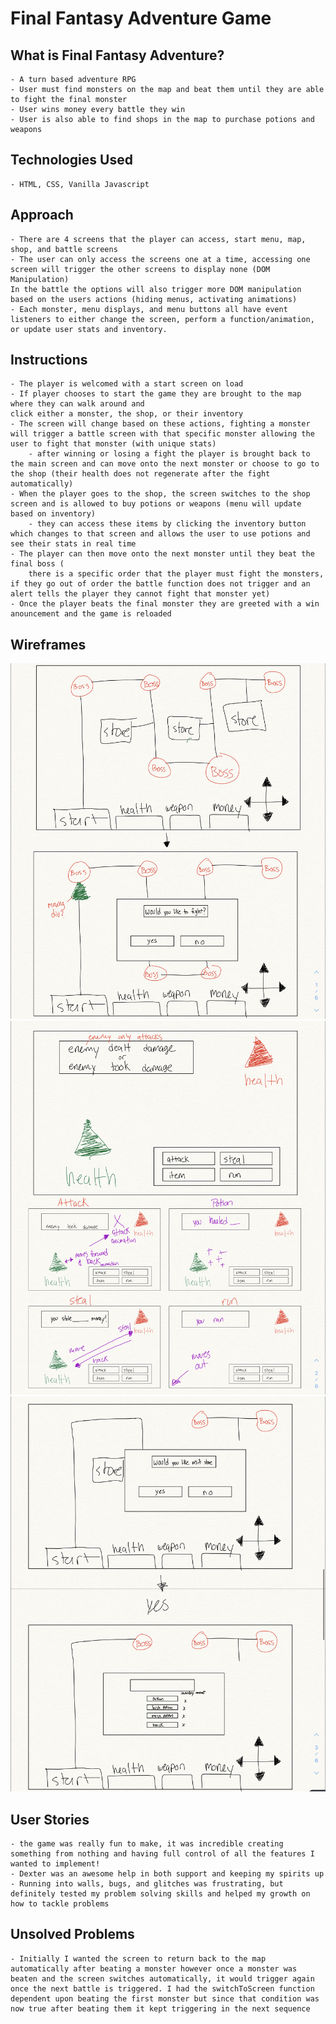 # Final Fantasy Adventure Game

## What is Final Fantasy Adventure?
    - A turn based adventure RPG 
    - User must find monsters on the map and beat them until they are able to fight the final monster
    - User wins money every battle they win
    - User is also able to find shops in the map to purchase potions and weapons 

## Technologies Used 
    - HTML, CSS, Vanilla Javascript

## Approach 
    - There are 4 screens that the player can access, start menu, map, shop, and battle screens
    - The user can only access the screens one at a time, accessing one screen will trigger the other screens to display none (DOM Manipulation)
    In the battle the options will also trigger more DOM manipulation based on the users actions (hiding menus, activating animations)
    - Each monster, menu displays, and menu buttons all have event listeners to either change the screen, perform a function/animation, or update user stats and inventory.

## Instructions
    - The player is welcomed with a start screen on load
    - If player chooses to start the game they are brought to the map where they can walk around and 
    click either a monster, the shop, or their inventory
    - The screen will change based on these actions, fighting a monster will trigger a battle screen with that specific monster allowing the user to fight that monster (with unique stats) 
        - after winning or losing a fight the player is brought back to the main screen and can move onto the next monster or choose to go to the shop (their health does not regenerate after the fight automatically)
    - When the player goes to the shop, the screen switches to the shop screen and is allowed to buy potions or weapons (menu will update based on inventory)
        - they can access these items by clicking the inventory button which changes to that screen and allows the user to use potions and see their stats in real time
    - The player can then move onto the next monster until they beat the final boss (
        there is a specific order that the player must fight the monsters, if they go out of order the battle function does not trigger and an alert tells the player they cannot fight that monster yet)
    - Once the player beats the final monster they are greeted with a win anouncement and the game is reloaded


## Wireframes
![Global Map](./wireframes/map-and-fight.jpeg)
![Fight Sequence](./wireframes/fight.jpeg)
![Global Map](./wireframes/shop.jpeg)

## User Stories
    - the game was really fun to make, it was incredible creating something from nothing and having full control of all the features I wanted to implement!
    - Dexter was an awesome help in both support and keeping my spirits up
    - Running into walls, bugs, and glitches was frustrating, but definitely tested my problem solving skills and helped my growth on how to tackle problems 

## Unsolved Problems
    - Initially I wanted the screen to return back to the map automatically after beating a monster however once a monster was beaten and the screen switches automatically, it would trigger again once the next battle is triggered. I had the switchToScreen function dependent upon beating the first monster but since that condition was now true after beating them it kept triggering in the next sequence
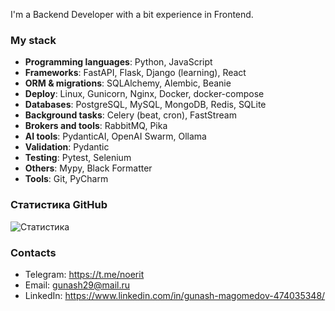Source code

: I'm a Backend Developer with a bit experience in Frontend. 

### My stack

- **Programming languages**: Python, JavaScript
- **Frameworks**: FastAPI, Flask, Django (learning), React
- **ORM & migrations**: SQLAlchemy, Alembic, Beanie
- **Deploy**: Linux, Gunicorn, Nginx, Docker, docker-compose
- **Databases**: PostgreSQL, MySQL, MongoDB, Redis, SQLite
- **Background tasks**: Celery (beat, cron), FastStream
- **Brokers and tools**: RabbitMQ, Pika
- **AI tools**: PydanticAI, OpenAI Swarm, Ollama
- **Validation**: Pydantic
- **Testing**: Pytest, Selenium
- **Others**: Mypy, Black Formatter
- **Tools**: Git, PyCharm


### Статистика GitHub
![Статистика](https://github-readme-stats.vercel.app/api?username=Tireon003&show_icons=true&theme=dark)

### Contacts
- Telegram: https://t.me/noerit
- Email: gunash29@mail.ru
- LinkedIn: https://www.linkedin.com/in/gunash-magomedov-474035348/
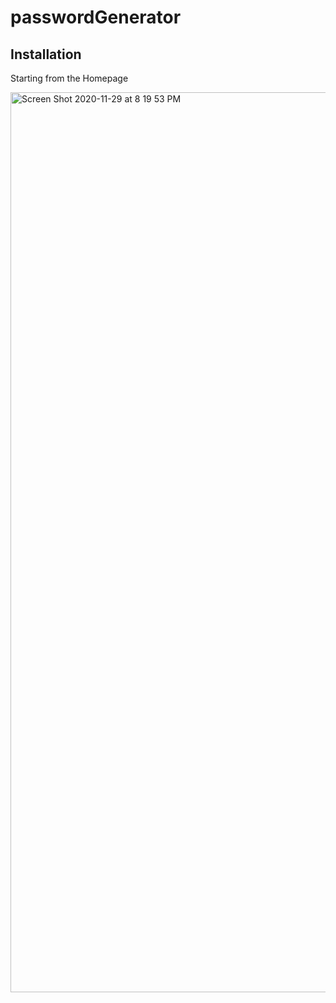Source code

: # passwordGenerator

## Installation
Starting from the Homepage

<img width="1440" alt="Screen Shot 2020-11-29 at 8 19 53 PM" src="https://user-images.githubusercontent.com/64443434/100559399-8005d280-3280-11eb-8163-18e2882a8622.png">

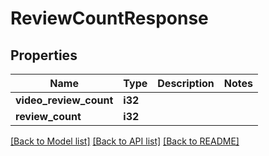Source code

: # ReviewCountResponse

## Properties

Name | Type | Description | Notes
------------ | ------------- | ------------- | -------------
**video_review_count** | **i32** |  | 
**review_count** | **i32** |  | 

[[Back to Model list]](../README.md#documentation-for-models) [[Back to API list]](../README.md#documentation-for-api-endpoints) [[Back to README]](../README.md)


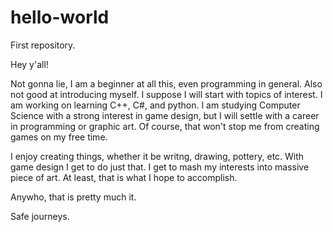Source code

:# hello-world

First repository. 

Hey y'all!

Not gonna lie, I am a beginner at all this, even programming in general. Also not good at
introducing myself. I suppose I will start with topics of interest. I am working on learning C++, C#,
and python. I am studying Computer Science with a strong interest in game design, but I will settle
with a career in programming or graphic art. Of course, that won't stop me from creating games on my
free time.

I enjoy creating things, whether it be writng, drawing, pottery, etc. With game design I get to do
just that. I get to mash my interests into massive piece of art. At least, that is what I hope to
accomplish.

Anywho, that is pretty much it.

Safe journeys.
● ● ● ● ● ● ●
Assignment: An exact copy is needed of the lines from the one containing "I enjoy creating" through the end of the records.

Answer to this problem:
I enjoy creating things, whether it be writng, drawing, pottery, etc. With game design I get to do
just that. I get to mash my interests into massive piece of art. At least, that is what I hope to
accomplish.

Anywho, that is pretty much it.

Safe journeys.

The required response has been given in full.